HPV e cancro do colo do útero
O cancro do colo do útero é ainda um grande assassino de mulheres, com 80% dos casos a ocorrerem em países em desenvolvimento, incluindo 130.000 na China, representando 28,2% de todos os novos casos de cancro do colo do útero a nível mundial.
A prevenção e tratamento do cancro do colo do útero é de facto uma questão importante na salvaguarda da saúde da mulher e é uma responsabilidade importante dos obstetras e ginecologistas. É de salientar que a incidência de cancro do colo do útero em fase inicial, especialmente a tendência para a idade mais jovem, é muito pronunciada. Isto está claramente ligado à infecção com o vírus do papiloma humano (Haman Papilloma Virus HPV).
O HPV é o único vírus oncogénico totalmente identificável na carcinogénese humana. A investigação actual confirma que a prevenção da infecção por HPV previne o cancro do colo do útero e que a ausência da infecção por HPV previne o cancro do colo do útero.
Existem vários subtipos de HPV.
Os tipos comuns de baixo risco são: 6, 11, 42, 43, 44, etc.
Os tipos comuns de alto risco são: 16, 18, 31, 33, 35, 39, 45, 51, 52, 53, 56, 58, 59, 68, etc.
A infecção por HPV está dividida em tipos de infecção de alto risco e de baixo risco: transitória, retardada, e persistente.

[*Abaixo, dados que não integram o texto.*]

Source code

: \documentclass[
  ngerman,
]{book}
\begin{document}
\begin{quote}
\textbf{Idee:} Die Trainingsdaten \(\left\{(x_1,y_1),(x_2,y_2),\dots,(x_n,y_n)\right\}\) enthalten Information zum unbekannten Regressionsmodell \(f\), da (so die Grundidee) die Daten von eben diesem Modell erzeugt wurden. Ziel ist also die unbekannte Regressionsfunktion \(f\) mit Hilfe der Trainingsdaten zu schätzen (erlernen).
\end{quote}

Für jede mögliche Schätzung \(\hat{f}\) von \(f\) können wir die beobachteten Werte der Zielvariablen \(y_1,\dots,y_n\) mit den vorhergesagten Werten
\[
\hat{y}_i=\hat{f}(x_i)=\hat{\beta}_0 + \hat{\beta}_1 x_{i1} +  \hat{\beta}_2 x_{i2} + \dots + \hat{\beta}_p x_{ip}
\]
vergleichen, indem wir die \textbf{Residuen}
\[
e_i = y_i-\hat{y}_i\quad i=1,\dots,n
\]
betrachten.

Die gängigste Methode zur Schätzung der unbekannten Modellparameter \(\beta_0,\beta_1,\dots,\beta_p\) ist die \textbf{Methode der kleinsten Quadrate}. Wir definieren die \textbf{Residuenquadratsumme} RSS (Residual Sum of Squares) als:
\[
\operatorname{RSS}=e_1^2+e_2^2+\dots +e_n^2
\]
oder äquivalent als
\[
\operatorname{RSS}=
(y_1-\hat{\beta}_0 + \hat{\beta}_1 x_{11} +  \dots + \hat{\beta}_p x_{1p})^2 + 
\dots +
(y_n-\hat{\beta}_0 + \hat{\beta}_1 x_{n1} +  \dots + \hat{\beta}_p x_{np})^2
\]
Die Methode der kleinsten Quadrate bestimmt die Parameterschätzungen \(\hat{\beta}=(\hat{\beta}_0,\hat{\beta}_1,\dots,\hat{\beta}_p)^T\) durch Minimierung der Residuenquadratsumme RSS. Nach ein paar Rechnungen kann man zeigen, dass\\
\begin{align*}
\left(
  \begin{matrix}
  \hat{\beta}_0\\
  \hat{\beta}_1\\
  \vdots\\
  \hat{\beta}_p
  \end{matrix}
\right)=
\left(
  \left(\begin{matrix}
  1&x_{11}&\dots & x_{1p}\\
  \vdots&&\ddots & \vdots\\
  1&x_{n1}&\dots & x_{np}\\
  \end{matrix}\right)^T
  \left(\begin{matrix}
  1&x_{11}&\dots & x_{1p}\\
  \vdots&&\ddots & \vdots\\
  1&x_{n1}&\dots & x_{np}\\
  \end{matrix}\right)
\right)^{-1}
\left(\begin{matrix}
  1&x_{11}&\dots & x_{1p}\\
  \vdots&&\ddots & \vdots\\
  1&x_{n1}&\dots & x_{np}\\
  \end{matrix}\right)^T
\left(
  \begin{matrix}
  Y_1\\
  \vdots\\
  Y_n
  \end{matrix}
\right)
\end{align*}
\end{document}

As infecções persistentes de alto risco são as mais importantes. Só uma infecção persistente por HPV de alto risco pode levar a CIN nacional de alto grau.
Rastreio de lesões cervicais.
O teste HPV (método de teste-HC2) tem uma sensibilidade elevada (88%-100%) e um valor preditivo negativo (NPV, quase 100%).
O teste HPV em combinação com a citologia (TCT LCT) é o teste mais preciso disponível para uso clínico.
HPV negativo, citologia negativa – rastreio de rotina aos 3-5 anos.
HPV positivo, citologia negativa – colposcopia e repetição dos testes HPV com um ano.
HPV negativo, citologia positiva; HPV positivo, citologia positiva – colposcopia.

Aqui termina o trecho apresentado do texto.